*** DATASET RECORDS ***
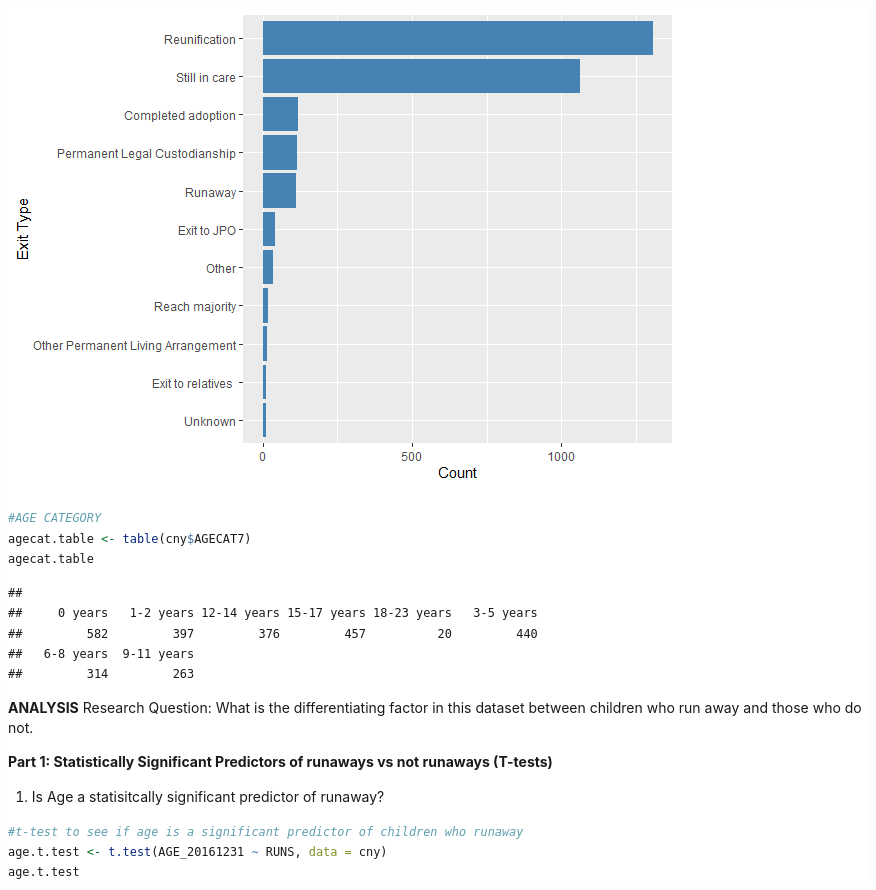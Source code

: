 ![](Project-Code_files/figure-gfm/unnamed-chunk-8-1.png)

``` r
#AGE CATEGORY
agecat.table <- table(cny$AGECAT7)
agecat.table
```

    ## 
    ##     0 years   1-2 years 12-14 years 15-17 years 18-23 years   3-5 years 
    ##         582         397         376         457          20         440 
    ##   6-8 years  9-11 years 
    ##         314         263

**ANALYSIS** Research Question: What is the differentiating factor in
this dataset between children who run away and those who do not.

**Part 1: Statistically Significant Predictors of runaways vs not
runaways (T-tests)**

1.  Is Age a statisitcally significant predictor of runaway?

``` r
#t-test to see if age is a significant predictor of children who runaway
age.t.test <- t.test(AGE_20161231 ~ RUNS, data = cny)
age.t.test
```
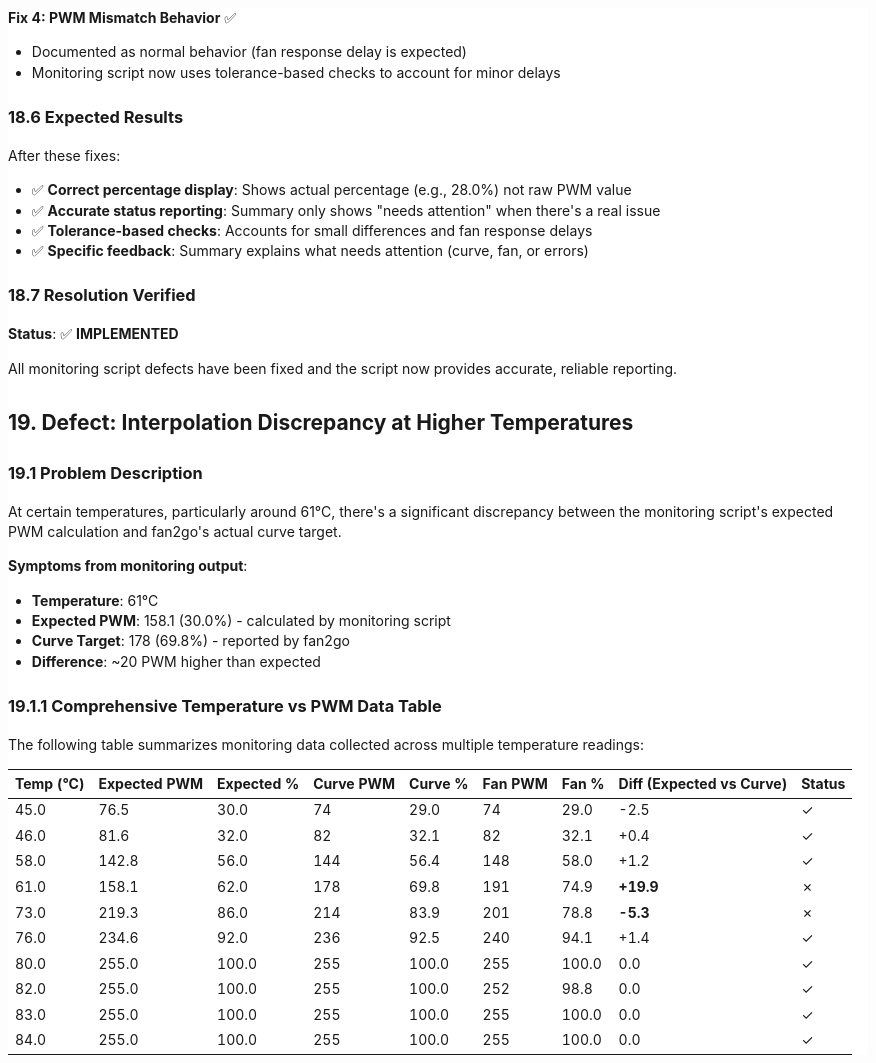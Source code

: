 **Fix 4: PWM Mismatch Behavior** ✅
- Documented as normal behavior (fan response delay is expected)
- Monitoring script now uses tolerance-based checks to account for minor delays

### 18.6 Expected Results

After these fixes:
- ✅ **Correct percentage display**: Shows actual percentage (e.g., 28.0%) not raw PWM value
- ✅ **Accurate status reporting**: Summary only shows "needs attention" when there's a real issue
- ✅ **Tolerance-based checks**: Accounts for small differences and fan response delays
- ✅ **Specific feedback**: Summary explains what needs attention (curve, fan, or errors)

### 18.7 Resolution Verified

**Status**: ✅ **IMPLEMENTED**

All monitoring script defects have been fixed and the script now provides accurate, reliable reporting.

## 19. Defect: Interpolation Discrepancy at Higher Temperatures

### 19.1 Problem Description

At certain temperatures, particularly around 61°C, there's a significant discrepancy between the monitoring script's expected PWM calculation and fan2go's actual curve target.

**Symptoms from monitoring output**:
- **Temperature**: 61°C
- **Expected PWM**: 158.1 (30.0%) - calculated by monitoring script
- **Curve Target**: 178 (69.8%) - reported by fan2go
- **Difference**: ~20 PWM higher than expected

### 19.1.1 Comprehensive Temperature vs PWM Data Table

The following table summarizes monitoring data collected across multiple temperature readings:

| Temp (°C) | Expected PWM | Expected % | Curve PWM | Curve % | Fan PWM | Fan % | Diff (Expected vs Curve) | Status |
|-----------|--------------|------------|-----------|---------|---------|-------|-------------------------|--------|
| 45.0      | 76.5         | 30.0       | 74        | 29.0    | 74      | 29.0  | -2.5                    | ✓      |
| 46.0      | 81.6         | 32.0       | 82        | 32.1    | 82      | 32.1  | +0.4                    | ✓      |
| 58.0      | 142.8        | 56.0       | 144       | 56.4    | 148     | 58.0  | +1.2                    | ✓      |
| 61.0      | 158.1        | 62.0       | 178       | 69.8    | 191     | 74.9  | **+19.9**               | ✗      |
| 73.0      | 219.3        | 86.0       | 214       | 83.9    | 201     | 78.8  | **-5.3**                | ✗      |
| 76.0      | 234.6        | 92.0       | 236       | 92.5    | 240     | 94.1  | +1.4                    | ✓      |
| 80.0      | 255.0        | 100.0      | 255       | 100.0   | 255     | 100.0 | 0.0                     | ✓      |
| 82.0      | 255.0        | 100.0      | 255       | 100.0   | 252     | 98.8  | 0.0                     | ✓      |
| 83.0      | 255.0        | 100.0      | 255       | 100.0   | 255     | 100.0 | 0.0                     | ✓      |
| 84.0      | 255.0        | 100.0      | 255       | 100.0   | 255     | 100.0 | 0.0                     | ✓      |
*** End of DATASET RECORDS ***
§ WHAT TO PRODUCE
Each record above should be returned unchanged, except that the pictures are dropped.

§ TASK OUTPUT
Source code

: ![](Project-Code_files/figure-gfm/unnamed-chunk-8-1.png)

``` r
#AGE CATEGORY
agecat.table <- table(cny$AGECAT7)
agecat.table
```

    ## 
    ##     0 years   1-2 years 12-14 years 15-17 years 18-23 years   3-5 years 
    ##         582         397         376         457          20         440 
    ##   6-8 years  9-11 years 
    ##         314         263

**ANALYSIS** Research Question: What is the differentiating factor in
this dataset between children who run away and those who do not.

**Part 1: Statistically Significant Predictors of runaways vs not
runaways (T-tests)**

1.  Is Age a statisitcally significant predictor of runaway?

``` r
#t-test to see if age is a significant predictor of children who runaway
age.t.test <- t.test(AGE_20161231 ~ RUNS, data = cny)
age.t.test
```
Source code

: **Fix 4: PWM Mismatch Behavior** ✅
- Documented as normal behavior (fan response delay is expected)
- Monitoring script now uses tolerance-based checks to account for minor delays

### 18.6 Expected Results

After these fixes:
- ✅ **Correct percentage display**: Shows actual percentage (e.g., 28.0%) not raw PWM value
- ✅ **Accurate status reporting**: Summary only shows "needs attention" when there's a real issue
- ✅ **Tolerance-based checks**: Accounts for small differences and fan response delays
- ✅ **Specific feedback**: Summary explains what needs attention (curve, fan, or errors)

### 18.7 Resolution Verified

**Status**: ✅ **IMPLEMENTED**

All monitoring script defects have been fixed and the script now provides accurate, reliable reporting.

## 19. Defect: Interpolation Discrepancy at Higher Temperatures

### 19.1 Problem Description

At certain temperatures, particularly around 61°C, there's a significant discrepancy between the monitoring script's expected PWM calculation and fan2go's actual curve target.

**Symptoms from monitoring output**:
- **Temperature**: 61°C
- **Expected PWM**: 158.1 (30.0%) - calculated by monitoring script
- **Curve Target**: 178 (69.8%) - reported by fan2go
- **Difference**: ~20 PWM higher than expected

### 19.1.1 Comprehensive Temperature vs PWM Data Table

The following table summarizes monitoring data collected across multiple temperature readings:

| Temp (°C) | Expected PWM | Expected % | Curve PWM | Curve % | Fan PWM | Fan % | Diff (Expected vs Curve) | Status |
|-----------|--------------|------------|-----------|---------|---------|-------|-------------------------|--------|
| 45.0      | 76.5         | 30.0       | 74        | 29.0    | 74      | 29.0  | -2.5                    | ✓      |
| 46.0      | 81.6         | 32.0       | 82        | 32.1    | 82      | 32.1  | +0.4                    | ✓      |
| 58.0      | 142.8        | 56.0       | 144       | 56.4    | 148     | 58.0  | +1.2                    | ✓      |
| 61.0      | 158.1        | 62.0       | 178       | 69.8    | 191     | 74.9  | **+19.9**               | ✗      |
| 73.0      | 219.3        | 86.0       | 214       | 83.9    | 201     | 78.8  | **-5.3**                | ✗      |
| 76.0      | 234.6        | 92.0       | 236       | 92.5    | 240     | 94.1  | +1.4                    | ✓      |
| 80.0      | 255.0        | 100.0      | 255       | 100.0   | 255     | 100.0 | 0.0                     | ✓      |
| 82.0      | 255.0        | 100.0      | 255       | 100.0   | 252     | 98.8  | 0.0                     | ✓      |
| 83.0      | 255.0        | 100.0      | 255       | 100.0   | 255     | 100.0 | 0.0                     | ✓      |
| 84.0      | 255.0        | 100.0      | 255       | 100.0   | 255     | 100.0 | 0.0                     | ✓      |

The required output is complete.